Now, I have reached to my aim: I have always advocated the viewpoint of the sacred human being, basing my view on the principle that man is created in the image of God and his likeness. So, any assault on any human being is an insult to God Almighty. I believe that this principle should be considered as the basis of all human rights. I wish it were that humans would remember this and look towards every human as a brother and whenever they look at him they see the image of God in him. Hence, no rash action would be committed because no one would lose his humanity to the point of attacking the Divine presenceGod forbid. Having considered this, then we can talk about sacred locations that are inviolable and a sacred human being whose killing is prohibited.

I know for a sure that similar conceptions exist in Islam, which I will briefly mention with the hope that the idea would be developed by qualified parties: In Islam there are locations that enjoy such sacredness. Both cities of Mecca and Medina are sacred places where fighting is to take place under no circumstance. There are also sacred months during which fighting is prohibited because throughout these months people take leave from everything else to consecrate themselves to prayer, devotion and pilgrimage. With regard to the sacredness of a human being, Islam prohibits the slaying of a soul without reason because Whoever kills a soul without a breath is similar to his killing all the people, the Koran teaches.
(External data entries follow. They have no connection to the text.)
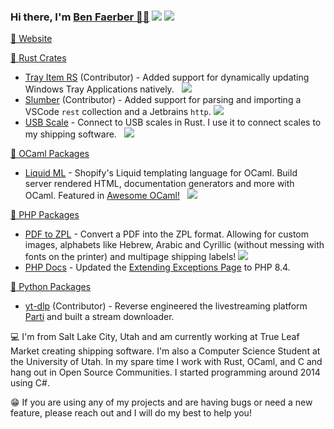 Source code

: <h3>Hi there, I'm <a href="https://benfaerber.github.io">Ben Faerber 🦀🐪</a> <img src="https://komarev.com/ghpvc/?username=benfaerber" /> <a href="https://keybase.io/benfaerber"><img src="https://img.shields.io/keybase/pgp/benfaerber??style=flat&logoColor=000000&labelColor=black&color=cc8131" /></a></h3>

<a href="https://benfaerber.github.io">📒 Website</a>

<a href="https://crates.io/users/benfaerber">🦀 Rust Crates</a>
- <a href="https://github.com/olback/tray-item-rs">Tray Item RS</a> (Contributor) - Added support for dynamically updating Windows Tray Applications natively. &nbsp; <a href="https://crates.io/crates/tray-item"><img src="https://img.shields.io/crates/v/tray_item.svg?logo=rust" /></a>
- <a href="https://github.com/LucasPickering/slumber">Slumber</a> (Contributor) - Added support for parsing and importing a VSCode <code>rest</code> collection and a Jetbrains <code>http</code>. <a href="https://crates.io/crates/slumber"><img src="https://img.shields.io/crates/v/slumber.svg?logo=rust" /></a>
- <a href="https://github.com/benfaerber/usb-scale">USB Scale</a> - Connect to USB scales in Rust. I use it to connect scales to my shipping software. &nbsp; <a href="https://crates.io/crates/usb_scale"><img src="https://img.shields.io/crates/v/usb_scale.svg?logo=rust" /></a>

<a href="https://ocaml.org/packages/search?q=author%3A%22Ben%20Faerber%22">🐪 OCaml Packages</a>
- <a href="https://github.com/benfaerber/liquid-ml">Liquid ML</a> - Shopify's Liquid templating language for OCaml. Build server rendered HTML, documentation generators and more with OCaml. Featured in <a href="https://github.com/ocaml-community/awesome-ocaml">Awesome OCaml!</a> &nbsp; <a href="https://ocaml.org/p/liquid_ml/latest"><img src="https://img.shields.io/badge/opam-v0.1.2-orange?logo=ocaml" /></a>

<a href="https://packagist.org/users/faerber/packages/">🐘 PHP Packages</a>
- <a href="https://github.com/benfaerber/pdf-to-zpl">PDF to ZPL</a> - Convert a PDF into the ZPL format. Allowing for custom images, alphabets like Hebrew, Arabic and Cyrillic (without messing with fonts on the printer) and multipage shipping labels! <a href="https://packagist.org/packages/faerber/pdf-to-zpl"><img src="https://img.shields.io/packagist/v/faerber/pdf-to-zpl" /></a>
- <a href="https://github.com/php/doc-en">PHP Docs</a> - Updated the <a href="https://www.php.net/manual/en/language.exceptions.extending.php">Extending Exceptions Page</a> to PHP 8.4.

<a href="https://github.com/yt-dlp/yt-dlp">🐍 Python Packages</a>
- <a href="https://github.com/yt-dlp/yt-dlp">yt-dlp</a> (Contributor) - Reverse engineered the livestreaming platform <a href="https://parti.com">Parti</a> and built a stream downloader.

💻 I'm from Salt Lake City, Utah and am currently working at True Leaf Market creating shipping software. I'm also a Computer Science Student at the University of Utah. In my spare time I work with Rust, OCaml, and C and hang out in Open Source Communities. I started programming around 2014 using C#.

😁 If you are using any of my projects and are having bugs or need a new feature, please reach out and I will do my best to help you!
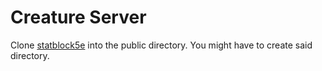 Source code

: # Creature Server

Clone [statblock5e](https://github.com/Valloric/statblock5e) into the public directory.
You might have to create said directory. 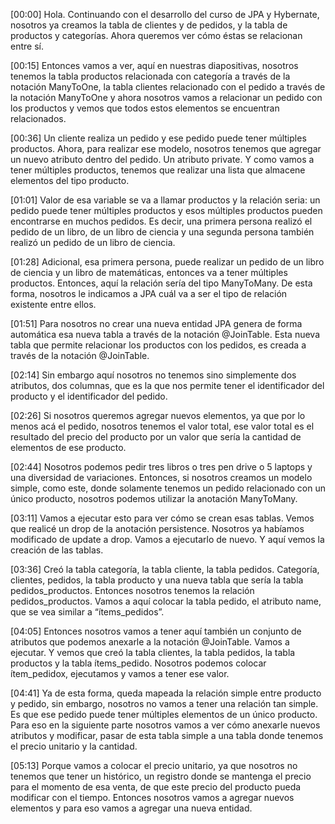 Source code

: [00:00] Hola. Continuando con el desarrollo del curso de JPA y Hybernate, nosotros ya creamos la tabla de clientes y de pedidos, y la tabla de productos y categorías. Ahora queremos ver cómo éstas se relacionan entre sí.

[00:15] Entonces vamos a ver, aquí en nuestras diapositivas, nosotros tenemos la tabla productos relacionada con categoría a través de la notación ManyToOne, la tabla clientes relacionado con el pedido a través de la notación ManyToOne y ahora nosotros vamos a relacionar un pedido con los productos y vemos que todos estos elementos se encuentran relacionados.

[00:36] Un cliente realiza un pedido y ese pedido puede tener múltiples productos. Ahora, para realizar ese modelo, nosotros tenemos que agregar un nuevo atributo dentro del pedido. Un atributo private. Y como vamos a tener múltiples productos, tenemos que realizar una lista que almacene elementos del tipo producto.

[01:01] Valor de esa variable se va a llamar productos y la relación seria: un pedido puede tener múltiples productos y esos múltiples productos pueden encontrarse en muchos pedidos. Es decir, una primera persona realizó el pedido de un libro, de un libro de ciencia y una segunda persona también realizó un pedido de un libro de ciencia.

[01:28] Adicional, esa primera persona, puede realizar un pedido de un libro de ciencia y un libro de matemáticas, entonces va a tener múltiples productos. Entonces, aquí la relación sería del tipo ManyToMany. De esta forma, nosotros le indicamos a JPA cuál va a ser el tipo de relación existente entre ellos.

[01:51] Para nosotros no crear una nueva entidad JPA genera de forma automática esa nueva tabla a través de la notación @JoinTable. Esta nueva tabla que permite relacionar los productos con los pedidos, es creada a través de la notación @JoinTable.

[02:14] Sin embargo aquí nosotros no tenemos sino simplemente dos atributos, dos columnas, que es la que nos permite tener el identificador del producto y el identificador del pedido.

[02:26] Si nosotros queremos agregar nuevos elementos, ya que por lo menos acá el pedido, nosotros tenemos el valor total, ese valor total es el resultado del precio del producto por un valor que sería la cantidad de elementos de ese producto.

[02:44] Nosotros podemos pedir tres libros o tres pen drive o 5 laptops y una diversidad de variaciones. Entonces, si nosotros creamos un modelo simple, como este, donde solamente tenemos un pedido relacionado con un único producto, nosotros podemos utilizar la anotación ManyToMany.

[03:11] Vamos a ejecutar esto para ver cómo se crean esas tablas. Vemos que realicé un drop de la anotación persistence. Nosotros ya habíamos modificado de update a drop. Vamos a ejecutarlo de nuevo. Y aquí vemos la creación de las tablas.

[03:36] Creó la tabla categoría, la tabla cliente, la tabla pedidos. Categoría, clientes, pedidos, la tabla producto y una nueva tabla que sería la tabla pedidos_productos. Entonces nosotros tenemos la relación pedidos_productos. Vamos a aquí colocar la tabla pedido, el atributo name, que se vea similar a “ítems_pedidos”.

[04:05] Entonces nosotros vamos a tener aquí también un conjunto de atributos que podemos anexarle a la notación @JoinTable. Vamos a ejecutar. Y vemos que creó la tabla clientes, la tabla pedidos, la tabla productos y la tabla ítems_pedido. Nosotros podemos colocar ítem_pedidox, ejecutamos y vamos a tener ese valor.

[04:41] Ya de esta forma, queda mapeada la relación simple entre producto y pedido, sin embargo, nosotros no vamos a tener una relación tan simple. Es que ese pedido puede tener múltiples elementos de un único producto. Para eso en la siguiente parte nosotros vamos a ver cómo anexarle nuevos atributos y modificar, pasar de esta tabla simple a una tabla donde tenemos el precio unitario y la cantidad.

[05:13] Porque vamos a colocar el precio unitario, ya que nosotros no tenemos que tener un histórico, un registro donde se mantenga el precio para el momento de esa venta, de que este precio del producto pueda modificar con el tiempo. Entonces nosotros vamos a agregar nuevos elementos y para eso vamos a agregar una nueva entidad.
With this fast survey we have established that the sacred place, the sacred time and the sacred human being are all united in a most wonderful image on which we should concentrate to develop a peaceful non-violent Muslem understanding. I leave this mission to my brethren, the Muslems, and I call upon them to shoulder this responsibility soon. Such a stance is certain to bring about a change in the image of Islam that was unjustly accused of violence and terrorism.

I will now get back to the issue of refuge at the Church of Nativity to seek protection. Our stance is now clear and evident: as the Church is a home of worship and is the house of God, and because the Church of Nativity itself is one of the most sacred holy places of Christianity in the Holy Land, having been built over the Grotto where Jesus Christ, the Prince of Peace, was born, then anyone seeking refuge in there would enjoy security and peace, provided it is based on the following principle: it being a holy place, there should be absolutely no shooting coming from it and there should be absolutely no firing towards it. Thus, it enjoys the prohibition that we have discussed above because it is a sacred place. We consider, as well, each person who takes refuge in it as a sacred person and his life is preserved throughout the time he takes shelter in it, so long as he does not commit a crime liable for punishment. Even if he did commit a crime, he has the right for a honourable and equitable trial, if necessary. They would have had to face this danger, had they not taken refuge in there. Their lives would have been put to danger without distinction.

I call for the adoption of the sacred place principle and applying over all the land because it is, in its entirety, the land of God; and the adoption of the sacred time principle and applying it because God is the Lord of history and time; and the adoption of the sacred human being principle and applying it to all humans because they are created in the image of God and his likeness.